Exercise description: Could the entries below be reproduced exactly, with the images removed?

(Given records Opens)

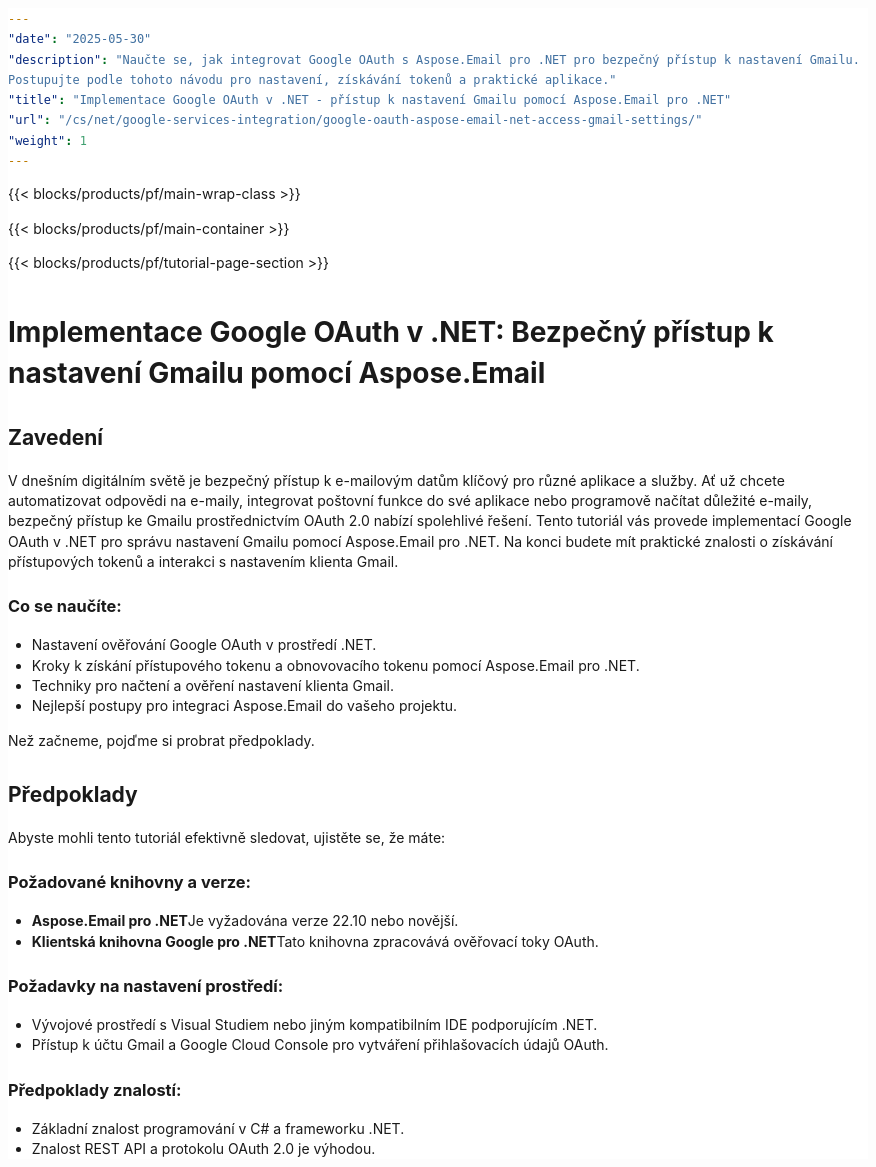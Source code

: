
 ```yaml
---
"date": "2025-05-30"
"description": "Naučte se, jak integrovat Google OAuth s Aspose.Email pro .NET pro bezpečný přístup k nastavení Gmailu. Postupujte podle tohoto návodu pro nastavení, získávání tokenů a praktické aplikace."
"title": "Implementace Google OAuth v .NET - přístup k nastavení Gmailu pomocí Aspose.Email pro .NET"
"url": "/cs/net/google-services-integration/google-oauth-aspose-email-net-access-gmail-settings/"
"weight": 1
---
```


{{< blocks/products/pf/main-wrap-class >}}

{{< blocks/products/pf/main-container >}}

{{< blocks/products/pf/tutorial-page-section >}}
# Implementace Google OAuth v .NET: Bezpečný přístup k nastavení Gmailu pomocí Aspose.Email

## Zavedení
V dnešním digitálním světě je bezpečný přístup k e-mailovým datům klíčový pro různé aplikace a služby. Ať už chcete automatizovat odpovědi na e-maily, integrovat poštovní funkce do své aplikace nebo programově načítat důležité e-maily, bezpečný přístup ke Gmailu prostřednictvím OAuth 2.0 nabízí spolehlivé řešení. Tento tutoriál vás provede implementací Google OAuth v .NET pro správu nastavení Gmailu pomocí Aspose.Email pro .NET. Na konci budete mít praktické znalosti o získávání přístupových tokenů a interakci s nastavením klienta Gmail.

### Co se naučíte:
- Nastavení ověřování Google OAuth v prostředí .NET.
- Kroky k získání přístupového tokenu a obnovovacího tokenu pomocí Aspose.Email pro .NET.
- Techniky pro načtení a ověření nastavení klienta Gmail.
- Nejlepší postupy pro integraci Aspose.Email do vašeho projektu.

Než začneme, pojďme si probrat předpoklady.

## Předpoklady
Abyste mohli tento tutoriál efektivně sledovat, ujistěte se, že máte:

### Požadované knihovny a verze:
- **Aspose.Email pro .NET**Je vyžadována verze 22.10 nebo novější.
- **Klientská knihovna Google pro .NET**Tato knihovna zpracovává ověřovací toky OAuth.

### Požadavky na nastavení prostředí:
- Vývojové prostředí s Visual Studiem nebo jiným kompatibilním IDE podporujícím .NET.
- Přístup k účtu Gmail a Google Cloud Console pro vytváření přihlašovacích údajů OAuth.

### Předpoklady znalostí:
- Základní znalost programování v C# a frameworku .NET.
- Znalost REST API a protokolu OAuth 2.0 je výhodou.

(Given records Closes)

Answer space:
Source code

:
 ```yaml
---
"date": "2025-05-30"
"description": "Naučte se, jak integrovat Google OAuth s Aspose.Email pro .NET pro bezpečný přístup k nastavení Gmailu. Postupujte podle tohoto návodu pro nastavení, získávání tokenů a praktické aplikace."
"title": "Implementace Google OAuth v .NET - přístup k nastavení Gmailu pomocí Aspose.Email pro .NET"
"url": "/cs/net/google-services-integration/google-oauth-aspose-email-net-access-gmail-settings/"
"weight": 1
---
```


{{< blocks/products/pf/main-wrap-class >}}

{{< blocks/products/pf/main-container >}}

{{< blocks/products/pf/tutorial-page-section >}}
# Implementace Google OAuth v .NET: Bezpečný přístup k nastavení Gmailu pomocí Aspose.Email

## Zavedení
V dnešním digitálním světě je bezpečný přístup k e-mailovým datům klíčový pro různé aplikace a služby. Ať už chcete automatizovat odpovědi na e-maily, integrovat poštovní funkce do své aplikace nebo programově načítat důležité e-maily, bezpečný přístup ke Gmailu prostřednictvím OAuth 2.0 nabízí spolehlivé řešení. Tento tutoriál vás provede implementací Google OAuth v .NET pro správu nastavení Gmailu pomocí Aspose.Email pro .NET. Na konci budete mít praktické znalosti o získávání přístupových tokenů a interakci s nastavením klienta Gmail.

### Co se naučíte:
- Nastavení ověřování Google OAuth v prostředí .NET.
- Kroky k získání přístupového tokenu a obnovovacího tokenu pomocí Aspose.Email pro .NET.
- Techniky pro načtení a ověření nastavení klienta Gmail.
- Nejlepší postupy pro integraci Aspose.Email do vašeho projektu.

Než začneme, pojďme si probrat předpoklady.

## Předpoklady
Abyste mohli tento tutoriál efektivně sledovat, ujistěte se, že máte:

### Požadované knihovny a verze:
- **Aspose.Email pro .NET**Je vyžadována verze 22.10 nebo novější.
- **Klientská knihovna Google pro .NET**Tato knihovna zpracovává ověřovací toky OAuth.

### Požadavky na nastavení prostředí:
- Vývojové prostředí s Visual Studiem nebo jiným kompatibilním IDE podporujícím .NET.
- Přístup k účtu Gmail a Google Cloud Console pro vytváření přihlašovacích údajů OAuth.

### Předpoklady znalostí:
- Základní znalost programování v C# a frameworku .NET.
- Znalost REST API a protokolu OAuth 2.0 je výhodou.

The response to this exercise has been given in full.